### [Exercise directions]
Which lines of the data contain the string "byte"? Copy every one.

### [Given records]
-*-*-
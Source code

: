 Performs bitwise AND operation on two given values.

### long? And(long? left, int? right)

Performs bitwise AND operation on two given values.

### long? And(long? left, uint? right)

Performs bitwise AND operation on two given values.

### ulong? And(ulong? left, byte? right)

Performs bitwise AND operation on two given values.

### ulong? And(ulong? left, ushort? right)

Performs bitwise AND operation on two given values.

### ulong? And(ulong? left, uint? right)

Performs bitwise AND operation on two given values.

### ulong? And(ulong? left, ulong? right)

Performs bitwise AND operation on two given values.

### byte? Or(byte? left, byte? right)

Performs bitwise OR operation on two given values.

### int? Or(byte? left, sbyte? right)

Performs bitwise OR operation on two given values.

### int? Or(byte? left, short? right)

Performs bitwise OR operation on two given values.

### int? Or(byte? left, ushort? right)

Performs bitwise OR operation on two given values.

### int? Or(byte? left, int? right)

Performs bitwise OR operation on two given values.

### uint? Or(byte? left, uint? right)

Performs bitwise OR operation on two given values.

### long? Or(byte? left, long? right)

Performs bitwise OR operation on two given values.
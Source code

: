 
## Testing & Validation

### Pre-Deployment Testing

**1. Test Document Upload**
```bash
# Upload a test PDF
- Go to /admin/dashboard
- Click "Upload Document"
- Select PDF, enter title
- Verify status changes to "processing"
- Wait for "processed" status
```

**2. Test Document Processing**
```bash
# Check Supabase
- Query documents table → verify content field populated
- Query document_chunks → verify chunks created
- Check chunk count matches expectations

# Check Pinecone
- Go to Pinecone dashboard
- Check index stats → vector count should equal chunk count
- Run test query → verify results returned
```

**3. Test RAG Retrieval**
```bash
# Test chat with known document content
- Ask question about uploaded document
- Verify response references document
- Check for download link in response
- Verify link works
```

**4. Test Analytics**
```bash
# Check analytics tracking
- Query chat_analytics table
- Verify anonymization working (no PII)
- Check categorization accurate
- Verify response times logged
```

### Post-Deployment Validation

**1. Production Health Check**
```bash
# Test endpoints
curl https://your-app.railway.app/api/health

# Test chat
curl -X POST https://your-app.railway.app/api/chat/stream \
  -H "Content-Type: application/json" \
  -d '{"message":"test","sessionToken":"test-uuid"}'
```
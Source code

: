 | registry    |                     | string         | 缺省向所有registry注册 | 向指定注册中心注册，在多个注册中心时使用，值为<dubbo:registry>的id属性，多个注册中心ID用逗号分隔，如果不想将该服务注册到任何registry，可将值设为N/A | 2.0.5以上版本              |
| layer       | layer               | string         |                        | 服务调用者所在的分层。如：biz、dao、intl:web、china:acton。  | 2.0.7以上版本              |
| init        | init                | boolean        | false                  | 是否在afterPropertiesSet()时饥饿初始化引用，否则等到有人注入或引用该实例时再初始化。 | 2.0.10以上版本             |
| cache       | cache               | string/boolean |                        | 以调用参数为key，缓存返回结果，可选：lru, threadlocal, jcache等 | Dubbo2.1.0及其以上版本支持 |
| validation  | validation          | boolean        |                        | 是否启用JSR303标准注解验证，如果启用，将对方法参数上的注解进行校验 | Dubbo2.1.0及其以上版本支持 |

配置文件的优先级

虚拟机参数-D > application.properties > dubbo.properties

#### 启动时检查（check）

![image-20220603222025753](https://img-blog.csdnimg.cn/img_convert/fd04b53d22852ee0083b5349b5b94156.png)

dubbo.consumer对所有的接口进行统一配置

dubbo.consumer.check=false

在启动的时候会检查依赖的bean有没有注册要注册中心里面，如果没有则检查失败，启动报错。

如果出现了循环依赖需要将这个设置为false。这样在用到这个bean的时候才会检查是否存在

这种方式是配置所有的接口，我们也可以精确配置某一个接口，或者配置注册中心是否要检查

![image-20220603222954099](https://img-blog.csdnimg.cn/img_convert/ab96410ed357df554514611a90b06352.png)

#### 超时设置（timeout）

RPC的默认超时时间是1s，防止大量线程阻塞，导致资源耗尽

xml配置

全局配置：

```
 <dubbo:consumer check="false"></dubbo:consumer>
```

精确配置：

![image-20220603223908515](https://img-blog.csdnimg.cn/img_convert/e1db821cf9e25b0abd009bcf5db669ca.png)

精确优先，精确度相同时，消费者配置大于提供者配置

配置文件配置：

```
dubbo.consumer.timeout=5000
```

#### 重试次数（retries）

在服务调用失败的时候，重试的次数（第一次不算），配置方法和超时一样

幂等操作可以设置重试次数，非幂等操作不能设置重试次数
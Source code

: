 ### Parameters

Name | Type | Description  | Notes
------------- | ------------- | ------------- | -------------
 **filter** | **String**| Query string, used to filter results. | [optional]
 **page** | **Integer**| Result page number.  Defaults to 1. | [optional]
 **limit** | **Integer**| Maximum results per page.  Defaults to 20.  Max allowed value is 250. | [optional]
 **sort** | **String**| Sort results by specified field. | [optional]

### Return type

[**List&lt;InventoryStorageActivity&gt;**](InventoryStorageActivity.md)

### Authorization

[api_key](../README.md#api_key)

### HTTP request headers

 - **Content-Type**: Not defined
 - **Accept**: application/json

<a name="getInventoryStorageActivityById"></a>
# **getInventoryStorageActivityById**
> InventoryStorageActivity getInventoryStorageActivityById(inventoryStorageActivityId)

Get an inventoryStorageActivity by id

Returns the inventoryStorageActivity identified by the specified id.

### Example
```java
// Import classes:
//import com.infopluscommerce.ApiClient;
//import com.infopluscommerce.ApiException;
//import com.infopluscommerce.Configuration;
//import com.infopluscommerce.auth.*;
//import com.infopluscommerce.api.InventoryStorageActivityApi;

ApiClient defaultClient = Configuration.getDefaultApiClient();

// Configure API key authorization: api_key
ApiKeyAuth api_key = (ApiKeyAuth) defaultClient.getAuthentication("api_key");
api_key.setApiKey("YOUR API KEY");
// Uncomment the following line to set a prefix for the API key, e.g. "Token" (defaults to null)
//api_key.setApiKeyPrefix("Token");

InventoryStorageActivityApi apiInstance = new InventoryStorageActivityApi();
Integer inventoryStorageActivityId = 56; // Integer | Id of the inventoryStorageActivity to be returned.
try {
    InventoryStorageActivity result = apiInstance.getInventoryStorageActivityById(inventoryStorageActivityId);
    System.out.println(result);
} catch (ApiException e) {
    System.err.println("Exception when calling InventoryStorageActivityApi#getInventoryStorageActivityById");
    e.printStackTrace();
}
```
-*-*-
### [Result]
### ulong? And(ulong? left, byte? right)
### byte? Or(byte? left, byte? right)
### int? Or(byte? left, sbyte? right)
### int? Or(byte? left, short? right)
### int? Or(byte? left, ushort? right)
### int? Or(byte? left, int? right)
### uint? Or(byte? left, uint? right)
### long? Or(byte? left, long? right)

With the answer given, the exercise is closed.